One consideration for thinking about the relation between stress and pregnancy is the matter of stress in pregnancy and autism. As we've emphasized elsewhere, stressing about stress is a counter-productive cycle that needs to be avoided. However, knowledge is valuable.

Expecting mothers - and their partners - need to know that there is increasing evidence that stress can be harmful to their unborn children, including increasing the possibility of autism. Before launching into the science, though, a couple qualifications are valuable.

Currently the evidence comes from mice studies. Research with mice has undoubtedly offered great medical advances and provided value insights into human diseases. It does not though thereby logically follow that any finding based on mice studies can be automatically and immediately applied to humans. Whether such application is valid remains to be seen.

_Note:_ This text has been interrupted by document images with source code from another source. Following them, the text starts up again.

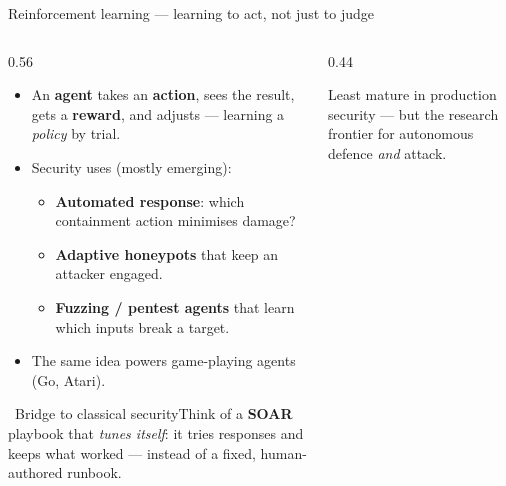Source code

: \documentclass[aspectratio=169,10pt]{beamer}
\newcommand{\term}[1]{{\color{mlink}\textbf{#1}}}         %
\newcommand{\bridge}[1]{%
  \begin{block}{\small\ding{43}\ Bridge to classical security}\small #1\end{block}}
\begin{document}
\begin{frame}{Reinforcement learning --- learning to act, not just to judge}
  \begin{columns}[T]
    \begin{column}{0.56\textwidth}
      \begin{itemize}
        \item An \term{agent} takes an \term{action}, sees the result, gets a
              \term{reward}, and adjusts --- learning a \emph{policy} by trial.
        \item Security uses (mostly emerging):
        \begin{itemize}
          \item \term{Automated response}: which containment action minimises
                damage?
          \item \term{Adaptive honeypots} that keep an attacker engaged.
          \item \term{Fuzzing / pentest agents} that learn which inputs break a
                target.
        \end{itemize}
        \item The same idea powers game-playing agents (Go, Atari).
      \end{itemize}
      \bridge{Think of a \term{SOAR} playbook that \emph{tunes itself}: it tries
      responses and keeps what worked --- instead of a fixed, human-authored
      runbook.}
    \end{column}
    \begin{column}{0.44\textwidth}
      \centering
      \par\vspace{0.4em}
      {\footnotesize\color{midgray}Least mature in production security --- but the
      research frontier for autonomous defence \emph{and} attack.}
    \end{column}
  \end{columns}
\end{frame}
\end{document}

Another qualification to keep in mind is the always delicate issue of relevant proportionality. For instance, pumping mice full of some toxin in volumes utterly disproportionate to usual human practices surely does still provide valuable scientific insights. Not among those insights though would be any predictive value for assessing the relevance to the characteristically different human behavior.

So, even when researchers say the mice have been exposed to mild stress, this tells us neither what that stress level was nor how it does (or doesn't) translate to human experience. We shouldn't fill that opening by jumping to conclusions. Especially not conclusions derived from our worst fears.

Keeping those qualifications close at hand, it is true that experimental research has demonstrated in mice the placenta can transmit biochemical effects of stress to the fetus. The key factor here is an enzyme called OGT. Research suggests the OGT is inhibited in the placenta of mice who are subjected to what researchers describe as mild stress.

It is valuable to observe that this mouse stress was generated through exposure to both unfamiliar noises and to the scent of foxes. This author remains unclear as to why - since we know that scent reaction can be wired into the evolved psychology through natural selection - the stress caused by exposure to threat of a natural predator should be considered mild.

Still, while human applicability is complicated by this methodological wrinkle, there is value in observing that at least some level of stress among mice does correlate to significantly reduced OGT levels. These reductions triggered brain alternations for over 370 of the mice's genes.

These changed neurons are critical to neurological development, including regulation of energy use, protein development and nerve cell connections. It appears likely then that OGT helps protect the brain in pregnancy.

An important difference between male and female fetuses comes into play, here. There is a naturally lower OGT level in male fetuses. Consequently, whatever the level of stress sufficient to trigger reduced OGT, the affect will be felt sooner and more drastically in the development of boys. Such conjecture would be supported by the documented fact of higher autism and schizophrenia occurrence among males.

To repeat, this is valuable knowledge that expecting mothers and their partners should understand. As with all information, though, the correct response is not increased stress! Rather it is yet further reason to be proactive in reducing pregnancy stress. See our suggestions for solutions that work .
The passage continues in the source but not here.